# Problem statement
For the entries below, state how many lines include the string "sigma", and write nothing besides that number.

# Records shown
◆ ◆ ◆ ◆ ◆ ◆ ◆

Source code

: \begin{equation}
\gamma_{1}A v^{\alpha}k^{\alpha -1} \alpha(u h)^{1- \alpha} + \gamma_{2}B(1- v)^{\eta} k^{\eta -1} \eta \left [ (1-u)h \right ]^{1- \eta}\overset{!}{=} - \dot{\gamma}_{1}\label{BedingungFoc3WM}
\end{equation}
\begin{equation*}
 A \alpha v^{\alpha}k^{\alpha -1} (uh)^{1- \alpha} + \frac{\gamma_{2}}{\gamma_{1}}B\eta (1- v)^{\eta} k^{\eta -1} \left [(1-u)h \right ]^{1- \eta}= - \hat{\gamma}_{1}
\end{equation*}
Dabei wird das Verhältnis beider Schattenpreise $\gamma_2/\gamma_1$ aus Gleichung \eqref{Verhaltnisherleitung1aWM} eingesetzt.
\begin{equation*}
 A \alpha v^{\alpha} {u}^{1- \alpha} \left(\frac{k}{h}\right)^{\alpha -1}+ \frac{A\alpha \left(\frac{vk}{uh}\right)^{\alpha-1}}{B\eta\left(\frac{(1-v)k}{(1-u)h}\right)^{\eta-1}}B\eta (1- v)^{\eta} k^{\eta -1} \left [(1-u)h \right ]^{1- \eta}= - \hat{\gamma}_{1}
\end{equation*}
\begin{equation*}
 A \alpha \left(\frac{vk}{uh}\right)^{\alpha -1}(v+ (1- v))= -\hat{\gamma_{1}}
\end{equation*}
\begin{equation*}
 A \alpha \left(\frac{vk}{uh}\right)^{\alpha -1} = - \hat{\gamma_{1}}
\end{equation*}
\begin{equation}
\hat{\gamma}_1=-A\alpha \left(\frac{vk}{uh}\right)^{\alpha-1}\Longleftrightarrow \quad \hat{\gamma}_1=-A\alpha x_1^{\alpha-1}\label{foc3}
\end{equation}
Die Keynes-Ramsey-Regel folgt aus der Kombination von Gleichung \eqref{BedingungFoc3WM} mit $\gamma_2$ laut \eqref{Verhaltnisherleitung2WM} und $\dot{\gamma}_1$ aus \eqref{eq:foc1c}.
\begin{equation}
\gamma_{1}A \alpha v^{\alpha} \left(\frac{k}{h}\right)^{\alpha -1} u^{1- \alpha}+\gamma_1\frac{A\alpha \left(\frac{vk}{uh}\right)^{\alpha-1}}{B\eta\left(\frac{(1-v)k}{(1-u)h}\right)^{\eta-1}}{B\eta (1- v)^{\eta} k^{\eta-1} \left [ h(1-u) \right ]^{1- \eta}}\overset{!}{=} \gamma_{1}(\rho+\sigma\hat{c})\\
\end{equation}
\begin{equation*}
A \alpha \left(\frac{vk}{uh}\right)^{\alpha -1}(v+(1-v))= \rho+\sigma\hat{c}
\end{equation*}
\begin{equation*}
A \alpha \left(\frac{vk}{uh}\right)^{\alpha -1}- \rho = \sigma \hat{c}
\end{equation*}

◆ ◆ ◆ ◆ ◆ ◆ ◆

# Problem solution
3